Today, Bridgehampton Commons remains a busy if low-key commercial operation. It retains a middle-class vibe—the huge King Kullen, a Staples, PetCo, WilliamsSonoma, Ulta Beauty, Panera Bread and of course the Kmart, which survives as its parent company dries up. A recent build-on modestly enhanced a T.J. Maxx store to allow for its off-price sibling Marshalls as well. Most shops weathered the Covid era even as the owner clearly desired more juice. But the Marshalls addition took four years and faced resident opposition. Kimco most recently spent months before that same Southampton planning board getting approval for new color-coordinated signage that, with logos, could boost tenant appeal.
“The center is a vital everyday shopping destination for many,” Kimco’s regional president, Joshua Weinkranz, responded to my question about who is considered the core clientele in today’s Hamptons. And the mall’s relationship with Southampton officials? “[T]here is always a natural negotiation and, ultimately, partnership that is achieved with properties like this. We believe Kimco has built an increasingly supportive, productive and mutually beneficial relationship with the town government over our years as owner.” So how about a birthday party later this year? “We do not have anything independently planned for the 50th anniversary at the moment but would welcome the opportunity to do so in concert with the local community if so desired.”

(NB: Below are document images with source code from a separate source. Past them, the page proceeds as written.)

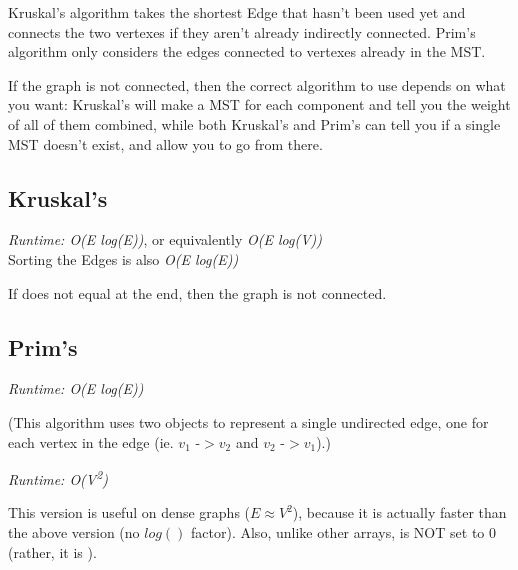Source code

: 
Kruskal's algorithm takes the shortest Edge that hasn't been used yet and connects the two vertexes if they aren't already indirectly connected. Prim's algorithm only considers the edges connected to vertexes already in the MST.

If the graph is not connected, then the correct algorithm to use depends on what you want: Kruskal's will make a MST for each component and tell you the weight of all of them combined, while both Kruskal's and Prim's can tell you if a single MST doesn't exist, and allow you to go from there.

\subsection*{Kruskal's}

\textit{Runtime: O(E log(E))}, or equivalently \textit{O(E log(V))} \\
\indent Sorting the Edges is also \textit{O(E log(E))}

If  does not equal  at the end, then the graph is not connected.



\subsection*{Prim's}

\textit{Runtime: O(E log(E))}

(This algorithm uses two  objects to represent a single undirected edge, one for each vertex in the edge (ie. $v_1$ -$> v_2$ and $v_2$ -$> v_1$).)



\textit{Runtime: O(V\textsuperscript{2})}

This version is useful on dense graphs ($E \approx V^2$), because it is actually faster than the above version (no $log()$ factor). Also, unlike other  arrays,  is NOT set to 0 (rather, it is ).



\newpage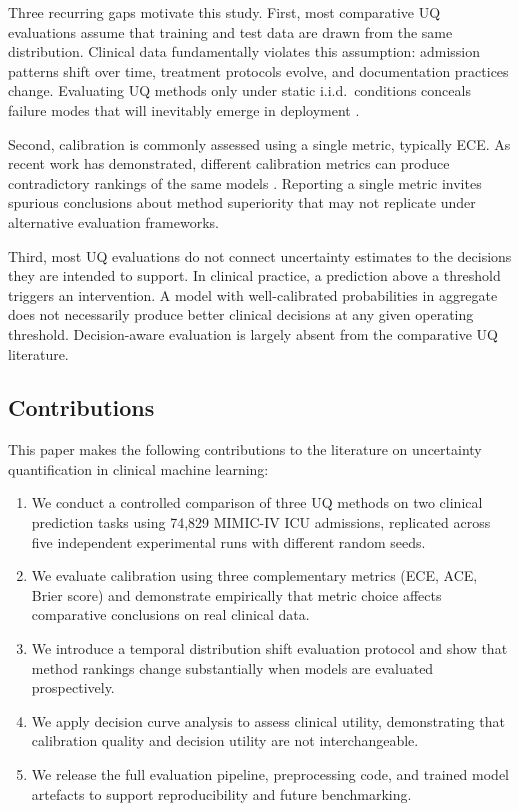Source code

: \documentclass[11pt,a4paper]{article}
\begin{document}
Three recurring gaps motivate this study. First, most comparative UQ evaluations assume that training and test data are drawn from the same distribution. Clinical data fundamentally violates this assumption: admission patterns shift over time, treatment protocols evolve, and documentation practices change. Evaluating UQ methods only under static i.i.d.\ conditions conceals failure modes that will inevitably emerge in deployment \citep{finlayson2021,nestor2019}.

Second, calibration is commonly assessed using a single metric, typically ECE. As recent work has demonstrated, different calibration metrics can produce contradictory rankings of the same models \citep{nixon2019,vaicenavicius2019}. Reporting a single metric invites spurious conclusions about method superiority that may not replicate under alternative evaluation frameworks.

Third, most UQ evaluations do not connect uncertainty estimates to the decisions they are intended to support. In clinical practice, a prediction above a threshold triggers an intervention. A model with well-calibrated probabilities in aggregate does not necessarily produce better clinical decisions at any given operating threshold. Decision-aware evaluation is largely absent from the comparative UQ literature.

\subsection{Contributions}

This paper makes the following contributions to the literature on uncertainty quantification in clinical machine learning:

\begin{enumerate}
  \item We conduct a controlled comparison of three UQ methods on two clinical prediction tasks using 74,829 MIMIC-IV ICU admissions, replicated across five independent experimental runs with different random seeds.
  \item We evaluate calibration using three complementary metrics (ECE, ACE, Brier score) and demonstrate empirically that metric choice affects comparative conclusions on real clinical data.
  \item We introduce a temporal distribution shift evaluation protocol and show that method rankings change substantially when models are evaluated prospectively.
  \item We apply decision curve analysis to assess clinical utility, demonstrating that calibration quality and decision utility are not interchangeable.
  \item We release the full evaluation pipeline, preprocessing code, and trained model artefacts to support reproducibility and future benchmarking.
\end{enumerate}
\end{document}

I doubt celebration is quite the mood. If the planning approvals are grudging, that reflects the very mixed emotions of the Hamptons of 2022. Some are sorry the Commons ever got built or enlarged, even if they appreciate fresh produce in February at a reasonable cost or stock their home offices at Staples. Alternatives exist: Boutique fare, to the extent it survives in brick and mortar, is to be found in the villages. The gourmets and the greens patronize the South Fork’s farmstands, in season and at high prices. Nearly everybody can make the drive to Riverhead.
At the same time, there’s lots of angst about super wealth pushing out the South Fork’s stalwart base, and a nearby hub for its necessities or simple pleasures has become over the years part of the Hamptons fabric. As Bob DeLuca put it, “If there’s a Kmart left on the planet, it’s going to be that one.” — 2/03/22
*By 1969, the sizable SmithHaven Mall had opened in rapidly developing parts of Suffolk County to the west, a reasonable drive as new highways were opened. Suburbia was at the doorstep.
**A smaller center, also owned by Kimco and featuring a modest Macy’s, was developed about the same time in Hampton Bays. Although technically on the South Fork, that largely middle-class hamlet is west of the Shinnecock Canal, considered the entry line to the gilded “Hamptons.”
***The Bridgehampton community had also lost its own longtime weekly, the News, by 1971. An adversarial replacement, the Bridgehampton Sun, was started in 1980 but only lasted a couple of years.